──────── Exercise inputs

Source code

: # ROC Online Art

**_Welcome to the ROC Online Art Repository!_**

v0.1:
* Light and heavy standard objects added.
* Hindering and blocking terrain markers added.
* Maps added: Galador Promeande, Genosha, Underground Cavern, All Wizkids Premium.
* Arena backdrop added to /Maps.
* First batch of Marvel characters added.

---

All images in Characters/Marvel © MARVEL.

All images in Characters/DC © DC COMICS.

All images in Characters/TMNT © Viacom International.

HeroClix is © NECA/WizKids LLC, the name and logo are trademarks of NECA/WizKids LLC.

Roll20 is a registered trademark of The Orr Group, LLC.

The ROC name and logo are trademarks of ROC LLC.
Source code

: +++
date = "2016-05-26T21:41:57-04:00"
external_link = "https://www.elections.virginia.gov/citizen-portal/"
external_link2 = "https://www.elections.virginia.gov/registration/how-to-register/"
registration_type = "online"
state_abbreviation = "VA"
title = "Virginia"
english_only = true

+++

────────────────
──────── Exercise inputs

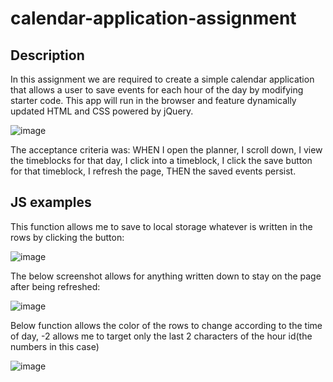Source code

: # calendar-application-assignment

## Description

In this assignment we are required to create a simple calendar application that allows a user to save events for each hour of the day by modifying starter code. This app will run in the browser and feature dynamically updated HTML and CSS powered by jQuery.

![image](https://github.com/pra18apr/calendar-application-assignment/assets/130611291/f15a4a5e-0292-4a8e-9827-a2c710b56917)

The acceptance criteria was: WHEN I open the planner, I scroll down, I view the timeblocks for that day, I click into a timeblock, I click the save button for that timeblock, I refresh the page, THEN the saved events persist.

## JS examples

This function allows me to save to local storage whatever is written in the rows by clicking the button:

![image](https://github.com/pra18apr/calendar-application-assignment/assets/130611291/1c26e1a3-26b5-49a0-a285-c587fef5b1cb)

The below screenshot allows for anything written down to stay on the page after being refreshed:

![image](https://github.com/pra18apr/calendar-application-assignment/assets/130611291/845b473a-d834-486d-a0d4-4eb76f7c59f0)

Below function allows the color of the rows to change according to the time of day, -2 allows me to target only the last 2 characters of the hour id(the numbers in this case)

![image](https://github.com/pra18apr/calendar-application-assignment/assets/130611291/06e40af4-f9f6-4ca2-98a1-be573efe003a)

────────────────
──────── Exercise inputs

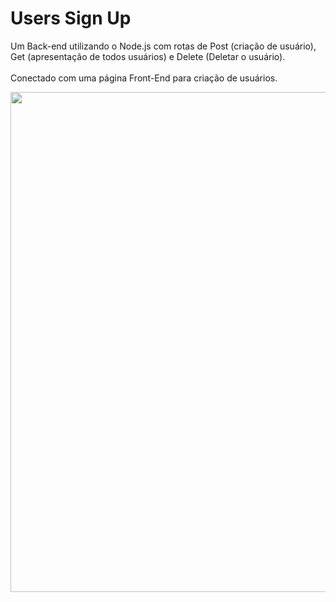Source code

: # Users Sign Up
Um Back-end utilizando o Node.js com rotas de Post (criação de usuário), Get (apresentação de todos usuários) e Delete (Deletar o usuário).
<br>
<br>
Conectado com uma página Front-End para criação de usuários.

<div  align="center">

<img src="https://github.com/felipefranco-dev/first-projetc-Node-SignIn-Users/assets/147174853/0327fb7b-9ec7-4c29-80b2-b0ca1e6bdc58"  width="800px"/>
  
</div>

────────────────

What is needed: Check each line above for the string "down" and copy those that have it.

Solved problem:
The acceptance criteria was: WHEN I open the planner, I scroll down, I view the timeblocks for that day, I click into a timeblock, I click the save button for that timeblock, I refresh the page, THEN the saved events persist.
The below screenshot allows for anything written down to stay on the page after being refreshed:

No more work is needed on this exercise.